401k Early Withdrawal…only as your very last resort
Do NOT Seriously Consider 401k Early Withdrawal
You do not want to consider a 401k early withdrawal unless you face a serious emergency or a monumental expense you cannot meet any other way. A 401k early withdrawal represents your last resort; do not consider it until you have exhausted all your other options, consulted with a professional financial planner, and looked very carefully at all your assets and resources.
In fact, the IRS stipulates the conditions under which you may take a 401k early withdrawal without penalty:
· The death or permanent disability of the plan participant
· You have reached age 55 and have left or retired from the company that maintained your 401k. “Left” would include both fired and quit, in which case the company either would encourage or would require you to collect or rollover all the funds in your 401k. Some companies demand that you liquidate your 401k within 60 days of your separation from service, and many charge administrative fees after the sixty-day limit.
· You are receiving your retirement funds under an arrangement for “substantially equal payments” over a lifetime. At least in theory, this exception would apply if you met the criteria for retirement or you had become permanently disabled. The difference here turns on the distinction between a lump-sum distribution and the agreement to accept periodic payments.
· You paid medical expenses totaling more than 7.5% of your adjusted gross income. You do not have to itemize your deductions on your income tax forms to qualify for this exemption, but you must be prepared to substantiate your claims-a properly legal way of saying “save all your bills or receipts.”
· You are subject to “a qualified domestic relations court order”-another very properly legal way of saying that a divorce decree or separation agreement instructs you to take a 401k early withdrawal in order to compensate your ex-spouse.
If you do not satisfy the criteria for a 401k early withdrawal without penalty and tax consequences, you will pay an extra 10% tax on the taxable amount of the withdrawal. And the whole 401k early withdrawal usually is taxable, often at the highest rate the law allows. In some exceptional circumstances you can avoid the penalty, but the 401k early withdrawal always will be added to your income for the year in which you take the distribution. The addition may bump you into a tax bracket which bears no resemblance to the reality of your financial life.
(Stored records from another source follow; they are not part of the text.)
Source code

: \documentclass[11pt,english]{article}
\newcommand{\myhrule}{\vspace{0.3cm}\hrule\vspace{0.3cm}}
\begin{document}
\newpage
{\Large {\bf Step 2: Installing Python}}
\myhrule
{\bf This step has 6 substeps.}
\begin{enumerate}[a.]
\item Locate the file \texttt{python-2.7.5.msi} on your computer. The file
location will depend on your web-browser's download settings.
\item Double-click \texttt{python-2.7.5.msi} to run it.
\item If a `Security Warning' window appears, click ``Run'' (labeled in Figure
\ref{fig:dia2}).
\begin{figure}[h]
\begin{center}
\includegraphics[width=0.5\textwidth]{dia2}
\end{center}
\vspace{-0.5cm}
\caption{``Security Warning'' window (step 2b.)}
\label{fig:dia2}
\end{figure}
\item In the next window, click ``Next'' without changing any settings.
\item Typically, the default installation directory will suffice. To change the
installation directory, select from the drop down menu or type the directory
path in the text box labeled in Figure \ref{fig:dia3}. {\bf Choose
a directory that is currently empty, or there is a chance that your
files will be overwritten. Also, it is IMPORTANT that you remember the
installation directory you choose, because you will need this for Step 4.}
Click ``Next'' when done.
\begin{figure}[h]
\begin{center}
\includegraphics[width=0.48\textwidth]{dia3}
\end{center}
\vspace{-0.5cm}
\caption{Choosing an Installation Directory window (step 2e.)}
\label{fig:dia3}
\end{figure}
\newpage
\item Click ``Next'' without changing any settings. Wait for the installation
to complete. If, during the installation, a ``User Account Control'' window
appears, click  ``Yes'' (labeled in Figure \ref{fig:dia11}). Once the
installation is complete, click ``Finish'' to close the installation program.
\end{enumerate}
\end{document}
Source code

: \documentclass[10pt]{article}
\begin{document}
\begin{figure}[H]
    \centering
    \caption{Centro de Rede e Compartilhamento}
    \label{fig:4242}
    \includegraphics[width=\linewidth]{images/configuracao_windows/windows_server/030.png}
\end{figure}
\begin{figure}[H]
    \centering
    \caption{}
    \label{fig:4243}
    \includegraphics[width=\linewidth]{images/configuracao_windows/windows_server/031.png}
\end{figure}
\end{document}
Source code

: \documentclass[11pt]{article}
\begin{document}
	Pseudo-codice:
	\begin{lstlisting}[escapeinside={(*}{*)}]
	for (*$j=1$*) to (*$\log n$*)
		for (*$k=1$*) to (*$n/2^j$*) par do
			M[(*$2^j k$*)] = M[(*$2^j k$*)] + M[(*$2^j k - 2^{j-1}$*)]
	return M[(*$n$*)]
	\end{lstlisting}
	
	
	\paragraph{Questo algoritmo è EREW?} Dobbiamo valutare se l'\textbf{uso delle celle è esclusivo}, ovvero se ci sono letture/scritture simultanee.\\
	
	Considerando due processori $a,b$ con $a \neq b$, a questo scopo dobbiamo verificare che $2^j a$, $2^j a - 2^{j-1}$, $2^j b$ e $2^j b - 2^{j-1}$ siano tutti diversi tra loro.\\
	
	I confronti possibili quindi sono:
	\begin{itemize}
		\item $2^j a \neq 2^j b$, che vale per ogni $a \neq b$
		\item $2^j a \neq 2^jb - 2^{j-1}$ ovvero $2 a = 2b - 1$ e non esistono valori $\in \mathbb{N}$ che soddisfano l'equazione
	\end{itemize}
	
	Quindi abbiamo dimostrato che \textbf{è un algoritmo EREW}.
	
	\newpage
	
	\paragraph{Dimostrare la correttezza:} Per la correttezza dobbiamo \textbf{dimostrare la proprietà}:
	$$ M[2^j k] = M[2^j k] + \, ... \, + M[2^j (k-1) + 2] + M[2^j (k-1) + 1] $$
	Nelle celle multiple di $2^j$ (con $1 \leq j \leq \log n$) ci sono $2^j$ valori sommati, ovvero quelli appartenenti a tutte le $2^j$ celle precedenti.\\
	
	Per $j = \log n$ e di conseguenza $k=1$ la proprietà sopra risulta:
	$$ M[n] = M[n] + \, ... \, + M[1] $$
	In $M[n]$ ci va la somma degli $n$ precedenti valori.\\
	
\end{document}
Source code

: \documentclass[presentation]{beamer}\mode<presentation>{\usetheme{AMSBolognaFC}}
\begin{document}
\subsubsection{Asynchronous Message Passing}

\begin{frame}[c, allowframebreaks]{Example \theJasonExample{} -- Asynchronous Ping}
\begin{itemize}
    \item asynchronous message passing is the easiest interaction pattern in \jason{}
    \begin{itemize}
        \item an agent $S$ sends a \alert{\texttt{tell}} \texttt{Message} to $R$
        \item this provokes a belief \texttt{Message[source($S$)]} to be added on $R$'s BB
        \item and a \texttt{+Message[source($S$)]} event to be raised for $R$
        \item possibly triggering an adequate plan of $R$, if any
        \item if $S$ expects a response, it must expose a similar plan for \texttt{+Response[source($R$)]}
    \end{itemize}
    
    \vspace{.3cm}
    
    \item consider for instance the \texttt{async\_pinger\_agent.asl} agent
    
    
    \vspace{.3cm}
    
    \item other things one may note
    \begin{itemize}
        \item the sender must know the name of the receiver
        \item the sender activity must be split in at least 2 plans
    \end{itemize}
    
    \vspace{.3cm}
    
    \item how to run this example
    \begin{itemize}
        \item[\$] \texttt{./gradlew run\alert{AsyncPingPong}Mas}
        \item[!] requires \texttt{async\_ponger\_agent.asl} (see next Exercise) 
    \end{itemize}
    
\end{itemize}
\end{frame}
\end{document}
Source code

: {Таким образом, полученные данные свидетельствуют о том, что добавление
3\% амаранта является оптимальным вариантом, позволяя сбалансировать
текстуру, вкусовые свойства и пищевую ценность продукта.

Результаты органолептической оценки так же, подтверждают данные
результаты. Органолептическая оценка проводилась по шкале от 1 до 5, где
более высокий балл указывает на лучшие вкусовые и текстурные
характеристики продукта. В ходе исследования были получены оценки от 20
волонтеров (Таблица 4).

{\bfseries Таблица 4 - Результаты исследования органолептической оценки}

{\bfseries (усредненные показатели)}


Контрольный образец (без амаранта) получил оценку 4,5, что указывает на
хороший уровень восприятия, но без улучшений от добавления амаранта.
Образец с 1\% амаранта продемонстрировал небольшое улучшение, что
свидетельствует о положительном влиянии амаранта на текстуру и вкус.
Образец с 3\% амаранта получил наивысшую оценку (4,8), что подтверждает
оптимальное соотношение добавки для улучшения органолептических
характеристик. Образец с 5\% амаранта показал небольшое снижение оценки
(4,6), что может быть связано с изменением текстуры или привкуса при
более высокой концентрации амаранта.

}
Given that your 401k probably numbers among your largest financial assets, the temptation to cash-it-out makes perfect sense, and some circumstances may render the 10% penalty and extra income taxes almost tolerable. Remember, though, that you have other ways to take money from your 401k without enduring the most painful consequences: Consider, for example, taking a loan from your account instead of requesting a 401k early withdrawal.
Most of all, as you begin weighing any of these options, speak with the 401k administrator at work-usually the payroll person or the Human Resources Specialist. And, then, definitely talk to your tax advisor or your financial planner. Do not make this decision without benefit of expert counsel, and do not make-up your mind too quickly.